日本ストライカーは2026年8月3日、上腕骨近位部の骨折治療を主対象とした人工肩関節システム「Tornier Perform Fracture(トルニエ・パフォーム・フラクチャー)」を、全国の整形外科向けに同月より順次販売開始すると発表した。
同製品は、変形性肩関節症などの治療に用いる「Tornier Perform Stem」に続くシリーズの新製品だ。同シリーズは、肩甲骨の関節窩と上腕骨頭の連結構造を反転させるリバース型人工肩関節に対応する。また、3D術前計画ソフトウェアとの連携により、術前に可動域をシミュレーションすることもできる。
ステム上部に多孔質構造のチタンコーティングを施したTornier Perform Fractureを用いることで、髄腔内で新生骨との癒合が進みやすくなり、分量調整を要する骨セメントを使わずに固定できる。
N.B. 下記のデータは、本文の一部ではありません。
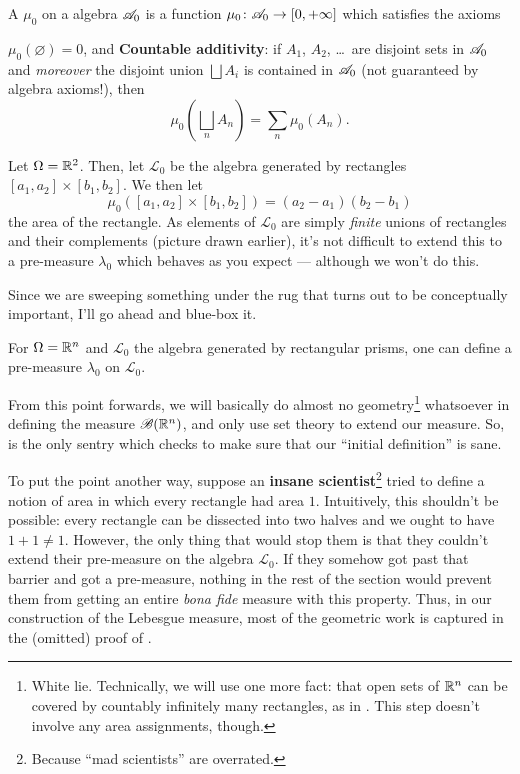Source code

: \begin{definition}
	A  $\mu_0$ on a algebra $\mathscr A_0$
	is a function $\mu_0 \colon \mathscr A_0 \to [0, +\infty]$
	which satisfies the axioms
	\begin{itemize}
		\ii $\mu_0(\varnothing) = 0$, and
		\ii \textbf{Countable additivity}:
		if $A_1$, $A_2$, \dots\ are disjoint sets in $\mathscr A_0$
		and \emph{moreover} the disjoint union $\bigsqcup A_i$
		is contained in $\mathscr A_0$ (not guaranteed by algebra axioms!),
		then
		\[ \mu_0\left( \bigsqcup_n A_n \right) = \sum_n \mu_0(A_n). \]
	\end{itemize}
\end{definition}

\begin{example}
	Let $\Omega = \mathbb R^2$.
	Then, let $\mathcal{L}_0$ be the algebra generated by rectangles
	$[a_1, a_2] \times [b_1, b_2]$.
	We then let
	\[ \mu_0\left( [a_1, a_2] \times [b_1, b_2] \right)
	= (a_2-a_1)(b_2-b_1) \]
	the area of the rectangle.
	As elements of $\mathcal{L}_0$ are simply \emph{finite} unions
	of rectangles and their complements (picture drawn earlier),
	it's not difficult to extend this to a pre-measure $\lambda_0$
	which behaves as you expect --- although we won't do this.
\end{example}

Since we are sweeping something under the rug that
turns out to be conceptually important,
I'll go ahead and blue-box it.
\begin{proposition}
	\label{prop:lebesgue_rectangle}
	For $\Omega = \mathbb R^n$ and $\mathcal{L}_0$
	the algebra generated by rectangular prisms,
	one can define a pre-measure $\lambda_0$ on $\mathcal{L}_0$.
\end{proposition}
From this point forwards, we will basically do
almost no geometry\footnote{White lie.
	Technically, we will use one more fact:
	that open sets of $\mathbb R^n$ can be covered by countably
	infinitely many rectangles,
	as in .
	This step doesn't involve any area assignments, though.}
whatsoever in defining the measure $\mathscr B(\mathbb R^n)$,
and only use set theory to extend our measure.
So,  is the only sentry
which checks to make sure that our ``initial definition'' is sane.

To put the point another way,
suppose an \textbf{insane scientist}\footnote{Because
	``mad scientists'' are overrated.}
tried to define a notion
of area in which every rectangle had area $1$.
Intuitively, this shouldn't be possible:
every rectangle can be dissected into two halves
and we ought to have $1+1 \neq 1$.
However, the only thing that would stop them is that they couldn't
extend their pre-measure on the algebra $\mathcal{L}_0$.
If they somehow got past that barrier and got a pre-measure,
nothing in the rest of the section would prevent them
from getting an entire \emph{bona fide} measure with this property.
Thus, in our construction of the Lebesgue measure,
most of the geometric work is captured in the (omitted) proof
of .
小柄な患者が多い日本市場のニーズに応えるため、ステムの直径や全長は多様なサイズを用意する。
固定性をさらに高める必要がある場合は、横止めスクリューで補うことが可能だ。なお、横止めスクリューは2027年1月以降に発売予定だ。
高齢者に多い肩や上腕部の骨折では、プレートや髄内釘を用いた治療で骨の癒合が見込めない場合があり、人工肩関節への置換が選択される。同社は同製品の発売により、肩や上腕骨領域における骨折治療の製品ポートフォリオを完成させた。